#### Extracted information
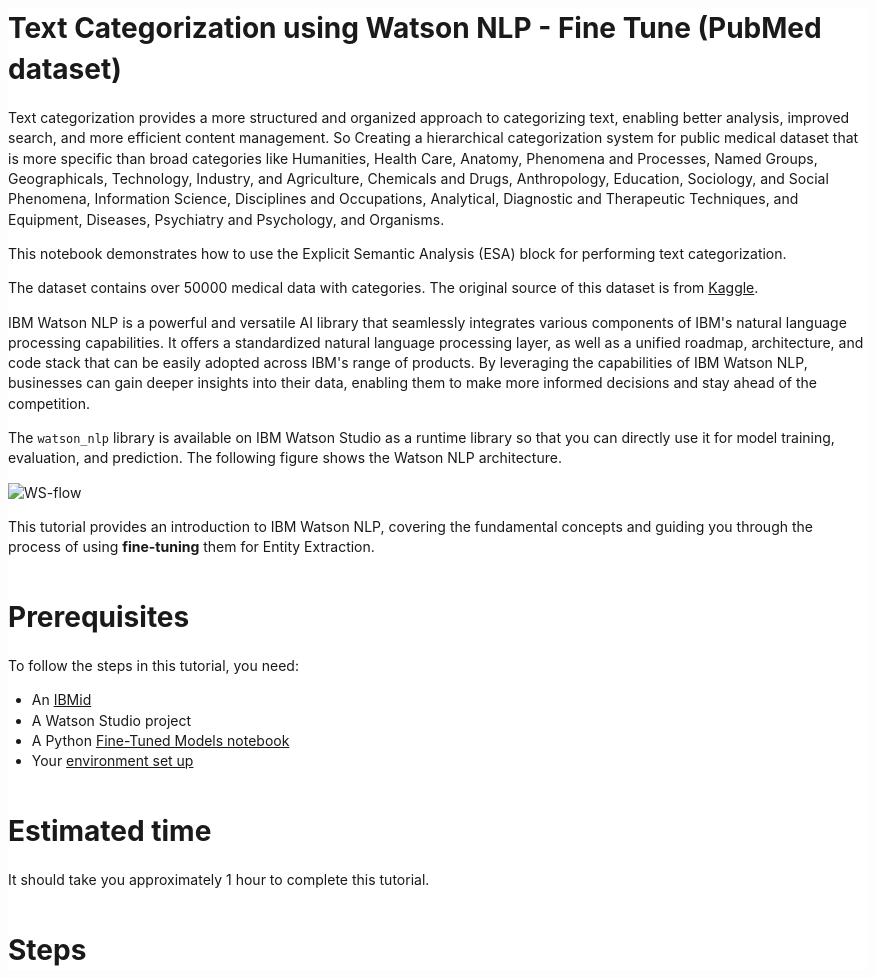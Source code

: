 
# Text Categorization using Watson NLP - Fine Tune (PubMed dataset)

Text categorization provides a more structured and organized approach to categorizing text, enabling better analysis, improved search, and more efficient content management. So Creating a hierarchical categorization system for public medical dataset that is more specific than broad categories like Humanities, Health Care, Anatomy, Phenomena and Processes, Named Groups, Geographicals, Technology, Industry, and Agriculture, Chemicals and Drugs, Anthropology, Education, Sociology, and Social Phenomena, Information Science, Disciplines and Occupations, Analytical, Diagnostic and Therapeutic Techniques, and Equipment, Diseases, Psychiatry and Psychology, and Organisms. 

This notebook demonstrates how to use the Explicit Semantic Analysis (ESA) block for performing text categorization.

The dataset contains over 50000 medical data with categories. The original source of this dataset is from [Kaggle](https://www.kaggle.com/datasets/owaiskhan9654/pubmed-multilabel-text-classification).

IBM Watson NLP is a powerful and versatile AI library that seamlessly integrates various components of IBM's natural language processing capabilities. It offers a standardized natural language processing layer, as well as a unified roadmap, architecture, and code stack that can be easily adopted across IBM's range of products. By leveraging the capabilities of IBM Watson NLP, businesses can gain deeper insights into their data, enabling them to make more informed decisions and stay ahead of the competition.

The `watson_nlp` library is available on IBM Watson Studio as a runtime library so that you can directly use it for model training, evaluation, and prediction. The following figure shows the Watson NLP architecture.

![WS-flow](images/watson-studio-flow.png)

This tutorial provides an introduction to IBM Watson NLP, covering the fundamental concepts and guiding you through the process of using <b>fine-tuning</b> them for Entity Extraction.

# Prerequisites

To follow the steps in this tutorial, you need:

* An [IBMid](https://cloud.ibm.com/login?cm_sp=ibmdev-_-developer-tutorials-_-cloudreg)
* A Watson Studio project
* A Python [Fine-Tuned Models notebook](https://github.com/ibm-ecosystem-engineering/Watson-NLP/blob/PR2/ML/Text-Categorization/Hierarchical%20Text%20Categorization%20-%20Fine%20Tune.ipynb)
* Your [environment set up](https://developer.ibm.com/tutorials/set-up-your-ibm-watson-libraries-environment/)

# Estimated time

It should take you approximately 1 hour to complete this tutorial.

# Steps
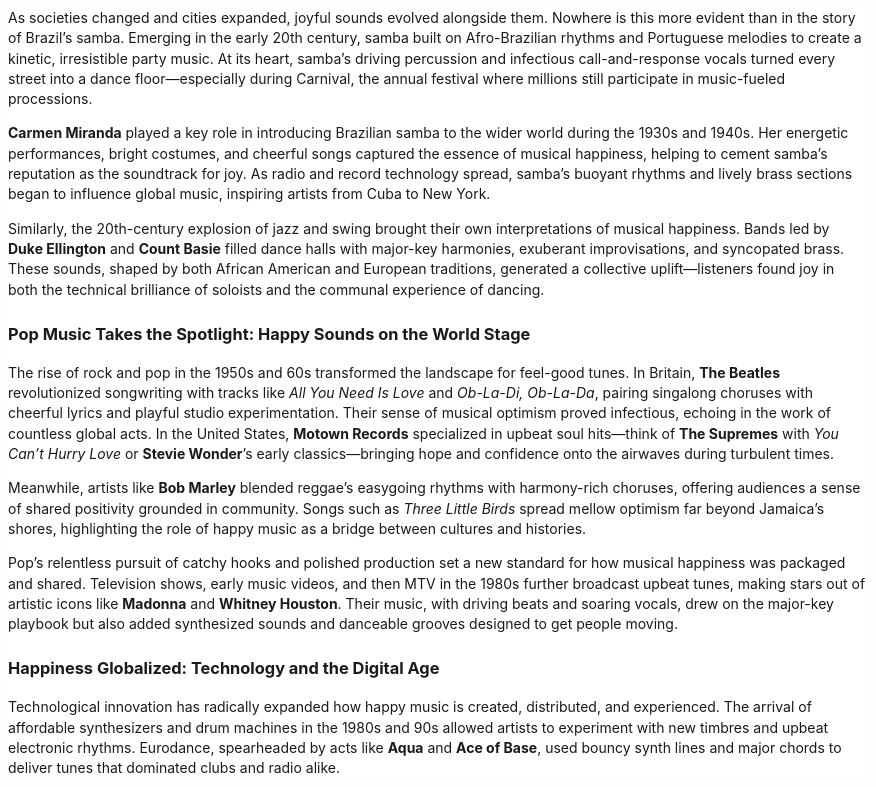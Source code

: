 As societies changed and cities expanded, joyful sounds evolved alongside them. Nowhere is this more
evident than in the story of Brazil’s samba. Emerging in the early 20th century, samba built on
Afro-Brazilian rhythms and Portuguese melodies to create a kinetic, irresistible party music. At its
heart, samba’s driving percussion and infectious call-and-response vocals turned every street into a
dance floor—especially during Carnival, the annual festival where millions still participate in
music-fueled processions.

**Carmen Miranda** played a key role in introducing Brazilian samba to the wider world during the
1930s and 1940s. Her energetic performances, bright costumes, and cheerful songs captured the
essence of musical happiness, helping to cement samba’s reputation as the soundtrack for joy. As
radio and record technology spread, samba’s buoyant rhythms and lively brass sections began to
influence global music, inspiring artists from Cuba to New York.

Similarly, the 20th-century explosion of jazz and swing brought their own interpretations of musical
happiness. Bands led by **Duke Ellington** and **Count Basie** filled dance halls with major-key
harmonies, exuberant improvisations, and syncopated brass. These sounds, shaped by both African
American and European traditions, generated a collective uplift—listeners found joy in both the
technical brilliance of soloists and the communal experience of dancing.

### Pop Music Takes the Spotlight: Happy Sounds on the World Stage

The rise of rock and pop in the 1950s and 60s transformed the landscape for feel-good tunes. In
Britain, **The Beatles** revolutionized songwriting with tracks like _All You Need Is Love_ and
_Ob-La-Di, Ob-La-Da_, pairing singalong choruses with cheerful lyrics and playful studio
experimentation. Their sense of musical optimism proved infectious, echoing in the work of countless
global acts. In the United States, **Motown Records** specialized in upbeat soul hits—think of **The
Supremes** with _You Can’t Hurry Love_ or **Stevie Wonder**’s early classics—bringing hope and
confidence onto the airwaves during turbulent times.

Meanwhile, artists like **Bob Marley** blended reggae’s easygoing rhythms with harmony-rich
choruses, offering audiences a sense of shared positivity grounded in community. Songs such as
_Three Little Birds_ spread mellow optimism far beyond Jamaica’s shores, highlighting the role of
happy music as a bridge between cultures and histories.

Pop’s relentless pursuit of catchy hooks and polished production set a new standard for how musical
happiness was packaged and shared. Television shows, early music videos, and then MTV in the 1980s
further broadcast upbeat tunes, making stars out of artistic icons like **Madonna** and **Whitney
Houston**. Their music, with driving beats and soaring vocals, drew on the major-key playbook but
also added synthesized sounds and danceable grooves designed to get people moving.

### Happiness Globalized: Technology and the Digital Age

Technological innovation has radically expanded how happy music is created, distributed, and
experienced. The arrival of affordable synthesizers and drum machines in the 1980s and 90s allowed
artists to experiment with new timbres and upbeat electronic rhythms. Eurodance, spearheaded by acts
like **Aqua** and **Ace of Base**, used bouncy synth lines and major chords to deliver tunes that
dominated clubs and radio alike.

#### What is needed
The answer must consist solely of the lines from the first line of the records through the line containing "IBM Watson NLP is", reproduced exactly and without the pictures.

#### Answer to this task
Source code

: 
# Text Categorization using Watson NLP - Fine Tune (PubMed dataset)

Text categorization provides a more structured and organized approach to categorizing text, enabling better analysis, improved search, and more efficient content management. So Creating a hierarchical categorization system for public medical dataset that is more specific than broad categories like Humanities, Health Care, Anatomy, Phenomena and Processes, Named Groups, Geographicals, Technology, Industry, and Agriculture, Chemicals and Drugs, Anthropology, Education, Sociology, and Social Phenomena, Information Science, Disciplines and Occupations, Analytical, Diagnostic and Therapeutic Techniques, and Equipment, Diseases, Psychiatry and Psychology, and Organisms. 

This notebook demonstrates how to use the Explicit Semantic Analysis (ESA) block for performing text categorization.

The dataset contains over 50000 medical data with categories. The original source of this dataset is from [Kaggle](https://www.kaggle.com/datasets/owaiskhan9654/pubmed-multilabel-text-classification).

IBM Watson NLP is a powerful and versatile AI library that seamlessly integrates various components of IBM's natural language processing capabilities. It offers a standardized natural language processing layer, as well as a unified roadmap, architecture, and code stack that can be easily adopted across IBM's range of products. By leveraging the capabilities of IBM Watson NLP, businesses can gain deeper insights into their data, enabling them to make more informed decisions and stay ahead of the competition.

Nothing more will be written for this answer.